Opponents of a pending Department of Labor rule that would increase the standards for investment advice for retirement plans have insisted that the agency conduct a cost-benefit analysis before proposing a regulation.
The difficulty the agency faces in satisfying critics was evident at an event in Washington on Tuesday.
Sen. Saxby Chambliss, R-Ga., said that “from a cost-benefit [standpoint] you can't justify” the regulation, which would expand the definition of fiduciary to include more retirement-plan advisers.
Skeptics say that the initial rule DOL proposed in October 2011 was too expansive. They assert it would subject individual retirement account sales to federal retirement-law fiduciary duty for the first time, potentially driving brokers out of the IRA market.

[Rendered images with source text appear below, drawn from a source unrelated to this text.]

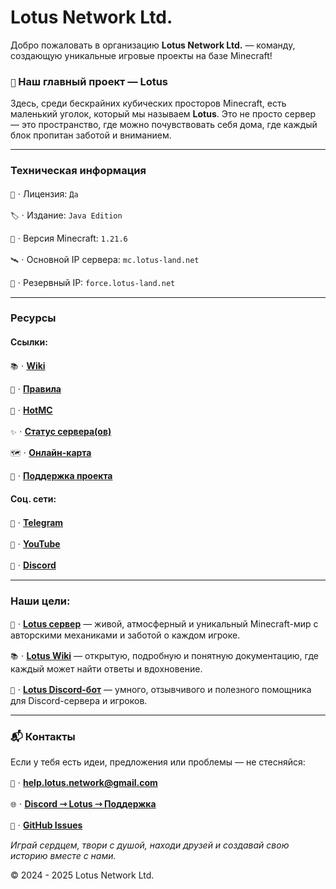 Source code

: # Lotus Network Ltd.

Добро пожаловать в организацию **Lotus Network Ltd.** — команду, создающую уникальные игровые проекты на базе Minecraft!

### `🪷` Наш главный проект — **Lotus**

Здесь, среди бескрайних кубических просторов Minecraft, есть маленький уголок, который мы называем **Lotus**.
Это не просто сервер — это пространство, где можно почувствовать себя дома, где каждый блок пропитан заботой и вниманием.

---

### Техническая информация

`🔑`ㆍЛицензия: `Да`

`🏷️`ㆍИздание: `Java Edition`

`🔖`ㆍВерсия Minecraft: `1.21.6`

`🛰️`ㆍОсновной IP сервера: `mc.lotus-land.net`

`📡`ㆍРезервный IP: `force.lotus-land.net`

---

### Ресурсы

#### Ссылки:

`📚`ㆍ[**Wiki**](https://wiki.lotus-land.net)

`📜`ㆍ[**Правила**](https://wiki.lotus-land.net/start/rules)

`🥇`ㆍ[**HotMC**](https://hotmc.ru/minecraft-server-280106)

`✨`ㆍ[**Статус сервера(ов)**](https://s.mcstatus.io/3f85f5c8525c38e8024c2c83)

`🗺`ㆍ[**Онлайн-карта**](https://map.lotus-land.net)

`🤝`ㆍ[**Поддержка проекта**](https://shop.lotus-land.net)

#### Соц. сети:

`📱`ㆍ[**Telegram**](https://t.me/LotusMC)

`🎥`ㆍ[**YouTube**](https://www.youtube.com/@LotusNetwork-y9h)

`💬`ㆍ[**Discord**](https://discord.gg/wFUzrZgAeu)

---

### Наши цели:

`🏰`ㆍ[**Lotus сервер**](https://github.com/Lotus-Network-Ltd/Lotus) — живой, атмосферный и уникальный Minecraft-мир с авторскими механиками и заботой о каждом игроке.

`📚`ㆍ[**Lotus Wiki**](https://wiki.lotus-land.net/) — открытую, подробную и понятную документацию, где каждый может найти ответы и вдохновение.

`🤖`ㆍ[**Lotus Discord-бот**](https://discord.com/oauth2/authorize?client_id=1378128653162123304&permissions=8&integration_type=0&scope=bot) — умного, отзывчивого и полезного помощника для Discord-сервера и игроков.

---

### 📬 Контакты

Если у тебя есть идеи, предложения или проблемы — не стесняйся:

`📧`ㆍ**help.lotus.network@gmail.com**

`🌐`ㆍ[**Discord ⇾ Lotus ⇾ Поддержка**](https://discord.com/channels/1377345046634037380/1378789604504899735/1395556519969558528)

`🔧`ㆍ[**GitHub Issues**](https://github.com/Lotus-Network-Ltd/Lotus/issues)

_Играй сердцем, твори с душой, находи друзей и создавай свою историю вместе с нами._

© 2024 - 2025 Lotus Network Ltd.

The Labor Department withdrew the proposed rule last September and said that it would re-propose it this year along with a cost-benefit analysis.
The agency argues that the Employee Retirement Income Security Act, enacted in 1974, must be updated to better protect workers from conflicted investment advice. Unlike the mid-1970s, when most companies provided defined-benefit pensions, workers now must build their own nest eggs through 401(k) plans and IRAs.

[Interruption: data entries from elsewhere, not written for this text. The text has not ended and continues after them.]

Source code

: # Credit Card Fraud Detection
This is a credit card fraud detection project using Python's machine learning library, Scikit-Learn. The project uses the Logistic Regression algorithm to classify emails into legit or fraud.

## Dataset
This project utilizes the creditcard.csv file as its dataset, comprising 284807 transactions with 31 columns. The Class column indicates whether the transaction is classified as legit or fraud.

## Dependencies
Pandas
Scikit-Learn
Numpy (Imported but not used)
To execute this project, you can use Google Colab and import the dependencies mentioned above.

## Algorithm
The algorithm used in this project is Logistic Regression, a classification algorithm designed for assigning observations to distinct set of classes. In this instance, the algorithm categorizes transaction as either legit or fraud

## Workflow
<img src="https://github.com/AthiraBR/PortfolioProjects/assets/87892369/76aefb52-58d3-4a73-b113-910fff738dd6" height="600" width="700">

The DOL rule has drawn fierce opposition on Capitol Hill, which Mr. Chambliss reflected during his comments at a National Journal Policy Summit at the Newseum in downtown Washington.

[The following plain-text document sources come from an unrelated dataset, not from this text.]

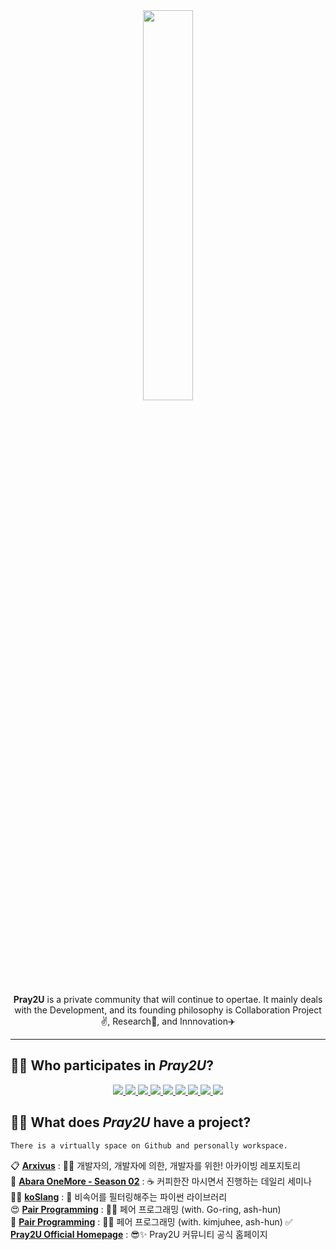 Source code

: <div align="center">
  <img width=40% src="https://user-images.githubusercontent.com/32566767/210431752-cc22ef68-088e-4ded-a950-c40c7b91216c.png"/>
  <p><b>Pray2U</b> is a private community that will continue to opertae.&nbspIt mainly deals with the Development, and its founding philosophy is Collaboration Project✌️, Research📑, and Innnovation✈️</p>
</div>

---    
## 🙋‍♂️ Who participates in *Pray2U*?  

<div align="center">
    <a href="https://github.com/ash-hun" align="center">
      <img src=https://img.shields.io/badge/Ash_hun-000000?style=flat-square/>
    </a>
    <a href="https://github.com/MinsungKimDev" align="center">
      <img src=https://img.shields.io/badge/MinsungKimDev-7b00bd?style=flat-square/>
    </a>
    <a href="https://github.com/HS980924" align="center">
      <img src=https://img.shields.io/badge/HS980924-5e5858?style=flat-square/>
    </a>
    <a href="https://github.com/chaeha617" align="center">
      <img src=https://img.shields.io/badge/chaeha617-e67c7c?style=flat-square/>
    </a>
    <a href="https://github.com/Yurile72" align="center">
      <img src=https://img.shields.io/badge/Yurile72-ededed?style=flat-square/>
    </a>
    <a href="https://github.com/go-ring" align="center">
      <img src=https://img.shields.io/badge/goring-7dd600?style=flat-square/>
    </a>
    <a href="https://github.com/kimju-hee" align="center">
      <img src=https://img.shields.io/badge/kimjuhee-ed61e6?style=flat-square/>
    </a>
    <a href="https://github.com/Dongbok-Lee" align="center">
      <img src=https://img.shields.io/badge/Dongbok_Lee-a18b5a?style=flat-square/>
    </a>
    <a href="https://github.com/limjongheok" align="center">
      <img src=https://img.shields.io/badge/limjongheok-3f46d1?style=flat-square/>
    </a>
</div>

## 👩‍💻 What does *Pray2U* have a project?
`There is a virtually space on Github and personally workspace.`

📋 [**Arxivus**](https://github.com/Pray2U/Arxivus) : 👩‍💻 개발자의, 개발자에 의한, 개발자를 위한! 아카이빙 레포지토리  
🌈 [**Abara OneMore - Season 02**](https://github.com/Pray2U/AbaraOneMore) : ☕ 커피한잔 마시면서 진행하는 데일리 세미나  
👩‍💻 [**koSlang**](https://github.com/Pray2U/koSlang) : 🧉 비속어를 필터링해주는 파이썬 라이브러리  
😍 [**Pair Programming**](https://github.com/Pray2U/Pair2goring-ashhun) : 🐱‍🚀 페어 프로그래밍 (with. Go-ring, ash-hun)   
🥰 [**Pair Programming**](https://github.com/Pray2U/Pair2kimjuhee-ashhun) : 🐔🔥 페어 프로그래밍 (with. kimjuhee, ash-hun)
✅ [**Pray2U Official Homepage**](https://github.com/Pray2U/Pray2U_Homepage) : 😎✨ Pray2U 커뮤니티 공식 홈페이지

He said that the Labor Department is writing a regulation that targets a non-existent problem.
“The customer was not complaining,” Mr. Chambliss said. “There are regulations that go too far and end up costing the client money. Those are the kinds of regulations we need to make sure are not imposed on the financial community.”
A wide range of industry representatives questioned the original Labor Department proposal. They have asserted that it would deprive smaller investors of IRA advice, as brokers leave the business.
“The cost of providing financial help is high and getting higher,” said Peter Schneider, executive vice president and general counsel at Primerica, which sponsored the National Journal event. “That's why firms shy away from going into middle-income households.”
The notion that a flawed implementation of fiduciary-duty would hurt middle-class investors is a point that the National Association of Insurance and Financial Advisors as well as other industry groups, brokers and insurers are trying to drive home with lawmakers.
“The rule should follow the cost-benefit analysis – and not have the rule first,” Mr. Schneider said. “It should be thoughtfully done.”
Fiduciary advocates argue that biased advice lowers returns for investors across asset levels. They are pushing the Securities and Exchange Commission to promulgate a rule that would impose universal fiduciary duty on all retail investment advice, forcing brokers to meet a higher bar than the suitability standard that currently governs them.
The SEC intends to conduct a cost-benefit evaluation of fiduciary duty before promulgating a proposed rule. It's not clear when it will send out a data request.
Regardless of what the SEC's and DOL's market-impact evaluations of fiduciary duty show, it will be difficult to change skeptical minds.